In seinen Armen das Kind

Roman
Cover: In seinen Armen das Kind
Suhrkamp Verlag, Frankfurt am Main 2002
ISBN 9783518413128
Gebunden, 365 Seiten, 22,90 EUR

Klappentext

Dies ist die Geschichte von Maik Steiner, einer strahlenden Erscheinung, Schauspieler in deutschen Kultfilmen der siebziger Jahre, der in Westberlin Vera trifft, die in Meditation, Drogen und Sex das "Neue Leben" sucht. Nach der Trennung von Maik verschwindet sie mit dem gemeinsamen Sohn aufs Land und zieht von einer Wohngemeinschaft zur nächsten. Maik, auf dem Höhepunkt seiner Karriere, macht sich auf, diese beiden Menschen seines Lebens wiederzufinden. Eine riskante Suche...

Rezensionsnotiz zu Neue Zürcher Zeitung, 16.04.2002

In dieser Geschichte um den einstigen Kultschauspieler Mark Steiner, der nach langer Suche seine Ex-Frau Vera und seinen Sohn in der Landkommune Hermann Trommlers, in der Gehirnwäsche, sexuelle Ausbeutung, Kinderarbeit auf der Tagesordnung stehen, wiederfindet, erblickt Rezensent Martin Krumbholz eine Abrechnung mit der "Utopie". Morshäusers Roman ziele darauf ab, die Kehrseite der "Utopie", ihr wahres Gesicht sichtbar zu machen, und sie im "kriminologischen Sinn" zu dekonstruieren. Dabei befleissige sich Morshäuser einer "Ästhetik der Verlangsamung" und zwinge so alle Aufmerksamkeit des Lesers auf jede einzelne Bewegung des Helden - Bewegungen (Autofahrten, Ortsbesichtigungen, Gespräche), die Krumbholz ob ihrer "überwältigenden Fülle der Details" "unendlich kompliziert" findet. Als "Perfektionist der Beschreibung von Oberflächen" bleibe Morshäuser, so nuanciert er Dinge und Orte beschreibe, bei der Schilderung seiner Figuren merkwürdig blass. Wirklich spannend ist das Buch nach Krumbholz nicht: in "zunehmende Ermüdung" hat ihn die Lektüre geführt. Und so empfiehlt er dem Leser lieber Morshäuser "spannendstes" Buch "Die Berliner Simulation" von 1983.

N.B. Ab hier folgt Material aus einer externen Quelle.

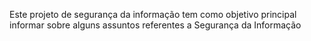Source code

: Este projeto de segurança da informação tem como objetivo principal informar sobre alguns assuntos referentes a Segurança da Informação
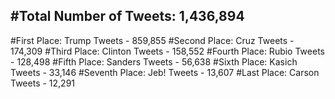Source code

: #Total Number of Tweets: 1,436,894 
---
#First Place: Trump Tweets - 859,855
#Second Place: Cruz Tweets - 174,309
#Third Place: Clinton Tweets - 158,552
#Fourth Place: Rubio Tweets - 128,498
#Fifth Place: Sanders Tweets - 56,638
#Sixth Place: Kasich Tweets - 33,146
#Seventh Place: Jeb! Tweets - 13,607
#Last Place: Carson Tweets - 12,291

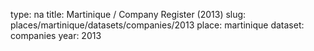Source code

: type: na
title: Martinique / Company Register (2013)
slug: places/martinique/datasets/companies/2013
place: martinique
dataset: companies
year: 2013
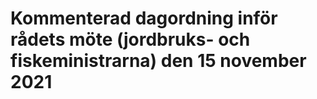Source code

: # Kommenterad dagordning inför rådets möte (jordbruks- och fiskeministrarna) den 15 november 2021


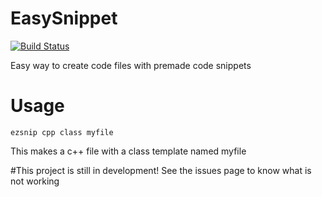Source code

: # EasySnippet 
[![Build Status](https://travis-ci.com/YRMYJASKA/EasySnippet.svg?token=nmXsqUZD4nTpvKQmVwyc&branch=master)](https://travis-ci.com/YRMYJASKA/EasySnippet)

Easy way to create code files with premade code snippets


# Usage
<code>ezsnip cpp class myfile</code>

This makes a c++ file with a class template named myfile

#This project is still in development!
See the issues page to know what is not working
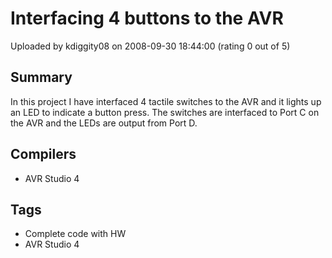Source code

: # Interfacing 4 buttons to the AVR

Uploaded by kdiggity08 on 2008-09-30 18:44:00 (rating 0 out of 5)

## Summary

In this project I have interfaced 4 tactile switches to the AVR and it lights up an LED to indicate a button press. The switches are interfaced to Port C on the AVR and the LEDs are output from Port D.

## Compilers

- AVR Studio 4

## Tags

- Complete code with HW
- AVR Studio 4
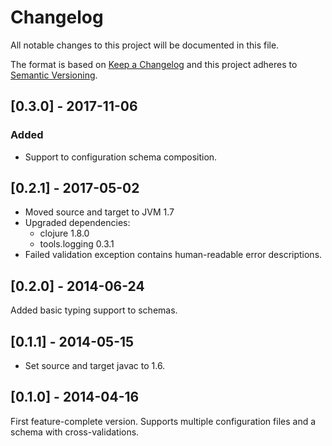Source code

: # Changelog
All notable changes to this project will be documented in this file.

The format is based on [Keep a Changelog](http://keepachangelog.com/en/1.0.0/)
and this project adheres to [Semantic Versioning](http://semver.org/spec/v2.0.0.html).

## [0.3.0] - 2017-11-06
### Added
* Support to configuration schema composition.

## [0.2.1] - 2017-05-02
* Moved source and target to JVM 1.7
* Upgraded dependencies:
    * clojure 1.8.0
    * tools.logging 0.3.1
* Failed validation exception contains human-readable error
  descriptions.

## [0.2.0] - 2014-06-24
Added basic typing support to schemas.

## [0.1.1] - 2014-05-15
* Set source and target javac to 1.6.

## [0.1.0] - 2014-04-16
First feature-complete version. Supports multiple configuration files
and a schema with cross-validations.
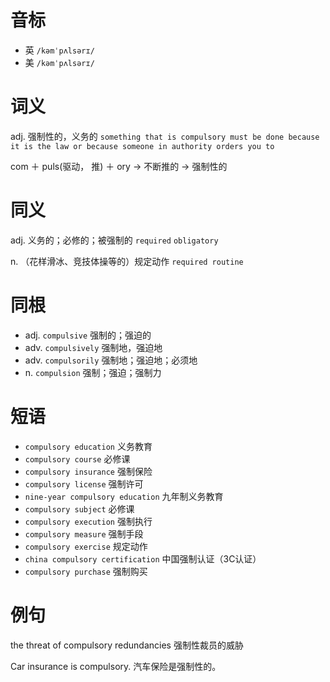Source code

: # 音标

- 英 `/kəmˈpʌlsərɪ/`
- 美 `/kəmˈpʌlsərɪ/`

# 词义

adj. 强制性的，义务的
`something that is compulsory must be done because it is the law or because someone in authority orders you to`



com ＋ puls(驱动， 推) ＋ ory → 不断推的 → 强制性的

# 同义

adj. 义务的；必修的；被强制的
`required` `obligatory`

n. （花样滑冰、竞技体操等的）规定动作
`required routine`

# 同根

- adj. `compulsive` 强制的；强迫的
- adv. `compulsively` 强制地，强迫地
- adv. `compulsorily` 强制地；强迫地；必须地
- n. `compulsion` 强制；强迫；强制力

# 短语

- `compulsory education` 义务教育
- `compulsory course` 必修课
- `compulsory insurance` 强制保险
- `compulsory license` 强制许可
- `nine-year compulsory education` 九年制义务教育
- `compulsory subject` 必修课
- `compulsory execution` 强制执行
- `compulsory measure` 强制手段
- `compulsory exercise` 规定动作
- `china compulsory certification` 中国强制认证（3C认证）
- `compulsory purchase` 强制购买

# 例句

the threat of compulsory redundancies
强制性裁员的威胁

Car insurance is compulsory.
汽车保险是强制性的。


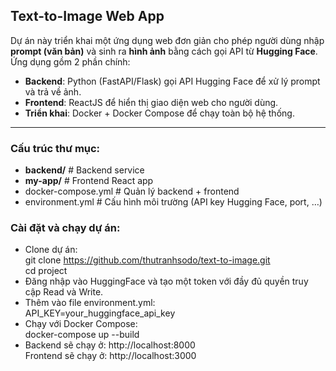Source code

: ## Text-to-Image Web App

Dự án này triển khai một ứng dụng web đơn giản cho phép người dùng nhập **prompt (văn bản)** và sinh ra **hình ảnh** bằng cách gọi API từ **Hugging Face**.  
Ứng dụng gồm 2 phần chính:

- **Backend**: Python (FastAPI/Flask) gọi API Hugging Face để xử lý prompt và trả về ảnh.
- **Frontend**: ReactJS để hiển thị giao diện web cho người dùng.
- **Triển khai**: Docker + Docker Compose để chạy toàn bộ hệ thống.

---

### Cấu trúc thư mục:
- **backend/** # Backend service
- **my-app/** # Frontend React app
- docker-compose.yml # Quản lý backend + frontend
- environment.yml # Cấu hình môi trường (API key Hugging Face, port, …)

### Cài đặt và chạy dự án:
- Clone dự án:  
  git clone https://github.com/thutranhsodo/text-to-image.git  
  cd project
- Đăng nhập vào HuggingFace và tạo một token với đầy đủ quyền truy cập Read và Write.
- Thêm vào file environment.yml:  
  API_KEY=your_huggingface_api_key
- Chạy với Docker Compose:  
  docker-compose up --build
- Backend sẽ chạy ở: http://localhost:8000  
  Frontend sẽ chạy ở: http://localhost:3000
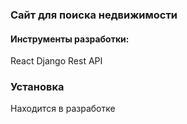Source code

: 
### Сайт для поиска недвижимости 

#### Инструменты разработки:

React
Django
Rest API

### Установка 

Находится в разработке
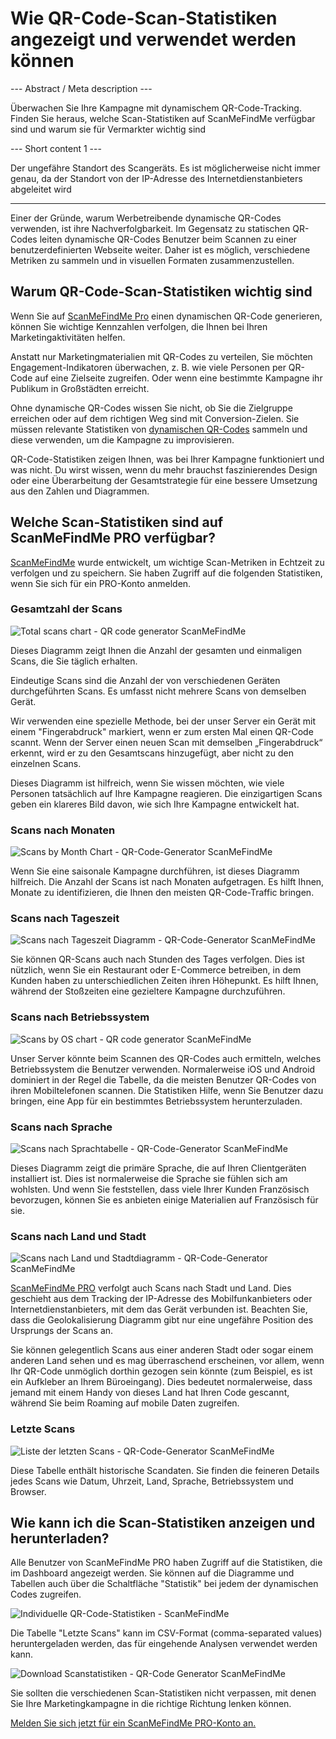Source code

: <h1>Wie QR-Code-Scan-Statistiken angezeigt und verwendet werden können</h1>

--- Abstract / Meta description ---

Überwachen Sie Ihre Kampagne mit dynamischem QR-Code-Tracking. Finden Sie heraus, welche Scan-Statistiken auf ScanMeFindMe verfügbar sind und warum sie für Vermarkter wichtig sind

--- Short content 1 ---

Der ungefähre Standort des Scangeräts. Es ist möglicherweise nicht immer genau, da der Standort von der IP-Adresse des Internetdienstanbieters abgeleitet wird

----------

<p>Einer der Gründe, warum Werbetreibende dynamische QR-Codes verwenden, ist ihre Nachverfolgbarkeit.
    Im Gegensatz zu statischen QR-Codes leiten dynamische QR-Codes Benutzer beim Scannen zu einer benutzerdefinierten Webseite weiter.
    Daher ist es möglich, verschiedene Metriken zu sammeln und in visuellen Formaten zusammenzustellen.</p>

<h2>Warum QR-Code-Scan-Statistiken wichtig sind</h2>

<p>Wenn Sie auf <a href="#pro">ScanMeFindMe Pro</a> einen dynamischen QR-Code generieren, können Sie wichtige Kennzahlen verfolgen, die Ihnen bei Ihren Marketingaktivitäten helfen.</p>

<p>Anstatt nur Marketingmaterialien mit QR-Codes zu verteilen,
    Sie möchten Engagement-Indikatoren überwachen, z. B. wie viele Personen per QR-Code auf eine Zielseite zugreifen.
    Oder wenn eine bestimmte Kampagne ihr Publikum in Großstädten erreicht.</p>

<p>Ohne dynamische QR-Codes wissen Sie nicht, ob Sie die Zielgruppe erreichen oder auf dem richtigen Weg sind
    mit Conversion-Zielen. Sie müssen relevante Statistiken von <a href="#about:product">dynamischen QR-Codes</a> sammeln und diese verwenden, um die Kampagne zu improvisieren.</p>

<p>QR-Code-Statistiken zeigen Ihnen, was bei Ihrer Kampagne funktioniert und was nicht. Du wirst wissen, wenn du mehr brauchst
    faszinierendes Design oder eine Überarbeitung der Gesamtstrategie für eine bessere Umsetzung aus den Zahlen und Diagrammen.</p>
<h2>Welche Scan-Statistiken sind auf ScanMeFindMe PRO verfügbar?</h2>
<p><a href="#static:url">ScanMeFindMe</a> wurde entwickelt, um wichtige Scan-Metriken in Echtzeit zu verfolgen und zu speichern.
    Sie haben Zugriff auf die folgenden Statistiken, wenn Sie sich für ein PRO-Konto anmelden.</p>

<h3>Gesamtzahl der Scans</h3>
<p class="imageholder"><img src="https://media.scanmefindme.com/blog/about_statistics/files/img 1 - total scans.png" alt="Total scans chart - QR code generator ScanMeFindMe"></p>
<p>Dieses Diagramm zeigt Ihnen die Anzahl der gesamten und einmaligen Scans, die Sie täglich erhalten.</p>
<p>Eindeutige Scans sind die Anzahl der von verschiedenen Geräten durchgeführten Scans. Es umfasst nicht mehrere Scans von demselben Gerät.</p>

<p>Wir verwenden eine spezielle Methode, bei der unser Server ein Gerät mit einem "Fingerabdruck" markiert, wenn er zum ersten Mal einen QR-Code scannt.
    Wenn der Server einen neuen Scan mit demselben „Fingerabdruck“ erkennt, wird er zu den Gesamtscans hinzugefügt, aber nicht zu den einzelnen Scans.</p>

<p>Dieses Diagramm ist hilfreich, wenn Sie wissen möchten, wie viele Personen tatsächlich auf Ihre Kampagne reagieren.
    Die einzigartigen Scans geben ein klareres Bild davon, wie sich Ihre Kampagne entwickelt hat.</p>
 <h3>Scans nach Monaten</h3>

<p class="imageholder"><img src="https://media.scanmefindme.com/blog/about_statistics/files/img 2 - scans by month.png" alt="Scans by Month Chart - QR-Code-Generator ScanMeFindMe "></p>

<p>Wenn Sie eine saisonale Kampagne durchführen, ist dieses Diagramm hilfreich. Die Anzahl der Scans ist nach Monaten aufgetragen.
    Es hilft Ihnen, Monate zu identifizieren, die Ihnen den meisten QR-Code-Traffic bringen.</p>

<h3>Scans nach Tageszeit</h3>
<p class="imageholder"><img src="https://media.scanmefindme.com/blog/about_statistics/files/img 3 - scans by hour of the day.png" alt="Scans nach Tageszeit Diagramm - QR-Code-Generator ScanMeFindMe"></p>
<p>Sie können QR-Scans auch nach Stunden des Tages verfolgen. Dies ist nützlich, wenn Sie ein Restaurant oder E-Commerce betreiben, in dem
    Kunden haben zu unterschiedlichen Zeiten ihren Höhepunkt. Es hilft Ihnen, während der Stoßzeiten eine gezieltere Kampagne durchzuführen.</p>

<h3>Scans nach Betriebssystem</h3>
<p class="imageholder"><img src="https://media.scanmefindme.com/blog/about_statistics/files/img 4 - scans by OS.png" alt="Scans by OS chart - QR code generator ScanMeFindMe "></p>
<p>Unser Server könnte beim Scannen des QR-Codes auch ermitteln, welches Betriebssystem die Benutzer verwenden. Normalerweise iOS und
    Android dominiert in der Regel die Tabelle, da die meisten Benutzer QR-Codes von ihren Mobiltelefonen scannen. Die Statistiken
    Hilfe, wenn Sie Benutzer dazu bringen, eine App für ein bestimmtes Betriebssystem herunterzuladen.</p>

<h3>Scans nach Sprache</h3>
<p class="imageholder"><img src="https://media.scanmefindme.com/blog/about_statistics/files/img 5 - scans by lang.png" alt="Scans nach Sprachtabelle - QR-Code-Generator ScanMeFindMe "></p>

<p>Dieses Diagramm zeigt die primäre Sprache, die auf Ihren Clientgeräten installiert ist. Dies ist normalerweise die Sprache
sie fühlen sich am wohlsten. Und wenn Sie feststellen, dass viele Ihrer Kunden Französisch bevorzugen, können Sie es anbieten
einige Materialien auf Französisch für sie.</p>


<h3>Scans nach Land und Stadt</h3>

<p class="imageholder"><img src="https://media.scanmefindme.com/blog/about_statistics/files/img 6 - scans by country and city.png" alt="Scans nach Land und Stadtdiagramm - QR-Code-Generator ScanMeFindMe"></p>
<p><a href="#pro">ScanMeFindMe PRO</a> verfolgt auch Scans nach Stadt und Land. Dies geschieht aus dem Tracking der IP-Adresse
    des Mobilfunkanbieters oder Internetdienstanbieters, mit dem das Gerät verbunden ist. Beachten Sie, dass die Geolokalisierung
    Diagramm gibt nur eine ungefähre Position des Ursprungs der Scans an.</p>

<p>Sie können gelegentlich Scans aus einer anderen Stadt oder sogar einem anderen Land sehen und es mag überraschend erscheinen,
    vor allem, wenn Ihr QR-Code unmöglich dorthin gezogen sein könnte
(zum Beispiel, es ist ein Aufkleber an Ihrem Büroeingang). Dies bedeutet normalerweise, dass jemand mit einem Handy von
dieses Land hat Ihren Code gescannt, während Sie beim Roaming auf mobile Daten zugreifen.</p>


<h3>Letzte Scans</h3>

<p class="imageholder"><img src="https://media.scanmefindme.com/blog/about_statistics/files/img 7 - last scans.png" alt="Liste der letzten Scans - QR-Code-Generator ScanMeFindMe"></p>
<p>Diese Tabelle enthält historische Scandaten. Sie finden die feineren Details jedes Scans wie Datum, Uhrzeit, Land, Sprache, Betriebssystem und Browser.</p>


<h2>Wie kann ich die Scan-Statistiken anzeigen und herunterladen?</h2>
<p>Alle Benutzer von ScanMeFindMe PRO haben Zugriff auf die Statistiken, die im Dashboard angezeigt werden. Sie können auf die Diagramme und Tabellen auch über die Schaltfläche "Statistik" bei jedem der dynamischen Codes zugreifen.</p>

<p class="imageholder"><img src="https://media.scanmefindme.com/blog/about_statistics/files/img 8 - dynamic codes-statistic.png" alt="Individuelle QR-Code-Statistiken - ScanMeFindMe"></p>

<p>Die Tabelle "Letzte Scans" kann im CSV-Format (comma-separated values) heruntergeladen werden, das für eingehende Analysen verwendet werden kann.</p>
<p class="imageholder"><img src="https://media.scanmefindme.com/blog/about_statistics/files/img 7 - last scans - download as CSV.png" alt="Download Scanstatistiken - QR-Code Generator ScanMeFindMe"></p>

<p>Sie sollten die verschiedenen Scan-Statistiken nicht verpassen, mit denen Sie Ihre Marketingkampagne in die richtige Richtung lenken können.</p>

<p><a href="#pro">Melden Sie sich jetzt für ein ScanMeFindMe PRO-Konto an.</a></p>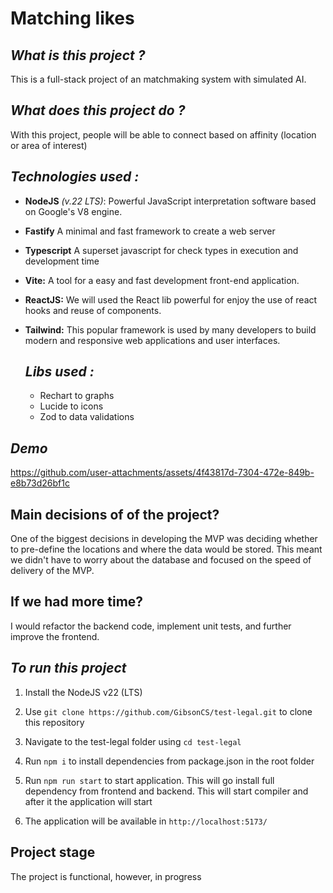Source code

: # Matching likes

## *What is this project ?*

This is a full-stack project of an matchmaking system with simulated AI.

## *What does this project do ?*

With this project, people will be able to connect based on affinity (location or area of ​​interest)

## *Technologies used :*
* **NodeJS** *(v.22 LTS)*: Powerful JavaScript interpretation software based on Google's V8 engine.
* **Fastify** A minimal and fast framework to create a web server
* **Typescript** A superset javascript for check types in execution and development time
* **Vite:** A tool for a easy and fast development front-end application.
* **ReactJS:** We will used the React lib powerful for enjoy the use of react hooks and reuse of components.
* **Tailwind:** This popular framework is used by many developers to build modern and responsive web applications and user interfaces.

  ## *Libs used :*
  * Rechart to graphs
  * Lucide to icons
  * Zod to data validations

## *Demo*
https://github.com/user-attachments/assets/4f43817d-7304-472e-849b-e8b73d26bf1c

## Main decisions of of the project?
One of the biggest decisions in developing the MVP was deciding whether to pre-define the locations and where the data would be stored. This meant we didn't have to worry about the database and focused on the speed of delivery of the MVP.

## If we had more time?
I would refactor the backend code, implement unit tests, and further improve the frontend.



## ***To run this project***
1. Install the NodeJS v22 (LTS)

2. Use ``git clone https://github.com/GibsonCS/test-legal.git`` to clone this repository

3. Navigate to the test-legal folder using ``cd test-legal``

4. Run ``npm i`` to install dependencies from package.json in the root folder

5. Run ``npm run start`` to start application. This will go install full dependency from frontend and backend. This will start compiler and after it the application will start

6.  The application will be available in ``http://localhost:5173/``

## **Project stage**

The project is functional, however, in progress

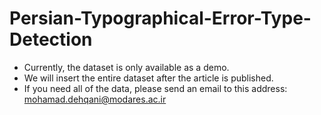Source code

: # Persian-Typographical-Error-Type-Detection

* Currently, the dataset is only available as a demo.
* We will insert the entire dataset after the article is published.
* If you need all of the data, please send an email to this address: mohamad.dehqani@modares.ac.ir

Rezensionsnotiz zu Frankfurter Rundschau, 13.04.2002

Carsten Hueck ist von Bodo Morshäusers "Beginn einer neuen Phase des Schreibens", wie der Autor selbst behaupte, wenig angetan. Zunächst mutmaßt man als Leser, berichtet der Rezensent, der Autor habe eine Art Fortsetzung von Peter Schneiders 68-er-Epos "Lenz" schreiben wollen. Im Mittelpunkt der Handlung steht der "Nach-68-er" Maik Steiner, der eine Buchhändlerlehre abgebrochen hat, kurzzeitig als Schauspieler erfolgreich war, dann aber sein Leben als Dropout fortsetzt und schließlich in der Drogen- und Aussteigerszene landet, referiert der Rezensent den Inhalt. Das Porträt Steiners, erzählt aus der Perspektive des Protagonisten und aus der eines anonymen Erzählers, versteht Hueck als "Anti-Entwicklungsroman", allerdings als recht oberflächlichen. Morshäuser nehme zwar viel wahr, "aber aus der Ferne", ohne dem Lebensweg seiner Figur wirklich in all seinen Facetten nachzuspüren, kritisiert der Rezensent und hofft, dass der Autor künftig wieder zu dem "hohen Sprachvermögen", der "Originalität" und dem "scharfen Blick" zurückfinden möge, die sein erzählerisches und essayistisches Werk bisher ausgezeichnet hätten, seufzt Hueck.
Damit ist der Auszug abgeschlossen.